**Records for the task**
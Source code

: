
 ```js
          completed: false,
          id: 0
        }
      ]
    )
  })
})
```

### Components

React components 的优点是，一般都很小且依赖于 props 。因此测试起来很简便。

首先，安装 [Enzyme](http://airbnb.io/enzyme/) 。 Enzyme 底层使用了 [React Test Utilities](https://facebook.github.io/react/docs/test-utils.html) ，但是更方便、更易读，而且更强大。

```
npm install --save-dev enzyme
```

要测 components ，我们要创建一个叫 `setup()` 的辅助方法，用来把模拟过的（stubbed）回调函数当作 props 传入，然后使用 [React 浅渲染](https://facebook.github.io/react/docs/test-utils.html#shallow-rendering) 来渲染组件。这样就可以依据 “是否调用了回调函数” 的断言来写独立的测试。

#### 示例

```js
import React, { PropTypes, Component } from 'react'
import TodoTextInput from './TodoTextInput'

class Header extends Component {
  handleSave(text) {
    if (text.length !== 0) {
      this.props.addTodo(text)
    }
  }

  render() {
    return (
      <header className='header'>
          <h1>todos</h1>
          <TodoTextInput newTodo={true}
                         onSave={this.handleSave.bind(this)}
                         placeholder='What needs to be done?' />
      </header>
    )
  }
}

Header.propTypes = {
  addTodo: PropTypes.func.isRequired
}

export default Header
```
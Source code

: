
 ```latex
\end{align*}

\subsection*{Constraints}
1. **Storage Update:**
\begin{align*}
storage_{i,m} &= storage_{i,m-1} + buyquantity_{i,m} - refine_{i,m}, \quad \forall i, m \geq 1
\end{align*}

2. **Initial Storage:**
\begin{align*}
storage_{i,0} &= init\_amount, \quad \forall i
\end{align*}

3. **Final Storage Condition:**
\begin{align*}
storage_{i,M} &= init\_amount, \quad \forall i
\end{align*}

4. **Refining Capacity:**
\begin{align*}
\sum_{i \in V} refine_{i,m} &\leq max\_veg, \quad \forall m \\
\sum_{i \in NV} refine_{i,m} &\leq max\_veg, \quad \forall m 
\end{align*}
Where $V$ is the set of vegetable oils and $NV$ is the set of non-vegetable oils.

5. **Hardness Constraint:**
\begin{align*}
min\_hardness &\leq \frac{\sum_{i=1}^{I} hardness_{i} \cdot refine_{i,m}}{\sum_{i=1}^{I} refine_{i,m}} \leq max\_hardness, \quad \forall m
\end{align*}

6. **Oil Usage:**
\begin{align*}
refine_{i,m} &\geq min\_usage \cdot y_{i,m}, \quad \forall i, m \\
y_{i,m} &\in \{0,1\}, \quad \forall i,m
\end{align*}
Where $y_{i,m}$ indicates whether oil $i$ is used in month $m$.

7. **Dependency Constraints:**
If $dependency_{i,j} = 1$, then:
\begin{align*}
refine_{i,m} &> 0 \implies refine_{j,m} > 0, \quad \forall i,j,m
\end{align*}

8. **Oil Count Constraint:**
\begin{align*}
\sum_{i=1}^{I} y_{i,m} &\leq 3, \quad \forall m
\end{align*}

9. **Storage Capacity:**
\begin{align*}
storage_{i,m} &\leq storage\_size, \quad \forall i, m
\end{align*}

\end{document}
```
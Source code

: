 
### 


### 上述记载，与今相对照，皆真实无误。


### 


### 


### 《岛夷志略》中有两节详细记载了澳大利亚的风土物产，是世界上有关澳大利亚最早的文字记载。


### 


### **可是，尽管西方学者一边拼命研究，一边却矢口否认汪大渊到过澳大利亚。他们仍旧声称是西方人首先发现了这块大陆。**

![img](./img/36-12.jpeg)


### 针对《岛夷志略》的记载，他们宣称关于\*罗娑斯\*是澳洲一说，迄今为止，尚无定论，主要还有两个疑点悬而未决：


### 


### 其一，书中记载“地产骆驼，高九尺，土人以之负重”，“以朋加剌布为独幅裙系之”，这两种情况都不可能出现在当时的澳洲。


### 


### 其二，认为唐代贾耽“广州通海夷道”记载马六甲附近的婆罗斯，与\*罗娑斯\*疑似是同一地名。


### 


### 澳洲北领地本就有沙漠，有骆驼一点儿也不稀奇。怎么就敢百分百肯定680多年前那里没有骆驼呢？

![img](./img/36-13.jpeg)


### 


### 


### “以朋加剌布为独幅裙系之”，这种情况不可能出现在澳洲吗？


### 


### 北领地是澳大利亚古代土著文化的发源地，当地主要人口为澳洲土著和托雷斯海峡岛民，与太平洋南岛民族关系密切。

**How to complete this task**
Write out every line of the listing that holds the word "React".

**Response**
React components 的优点是，一般都很小且依赖于 props 。因此测试起来很简便。
首先，安装 [Enzyme](http://airbnb.io/enzyme/) 。 Enzyme 底层使用了 [React Test Utilities](https://facebook.github.io/react/docs/test-utils.html) ，但是更方便、更易读，而且更强大。
要测 components ，我们要创建一个叫 `setup()` 的辅助方法，用来把模拟过的（stubbed）回调函数当作 props 传入，然后使用 [React 浅渲染](https://facebook.github.io/react/docs/test-utils.html#shallow-rendering) 来渲染组件。这样就可以依据 “是否调用了回调函数” 的断言来写独立的测试。
import React, { PropTypes, Component } from 'react'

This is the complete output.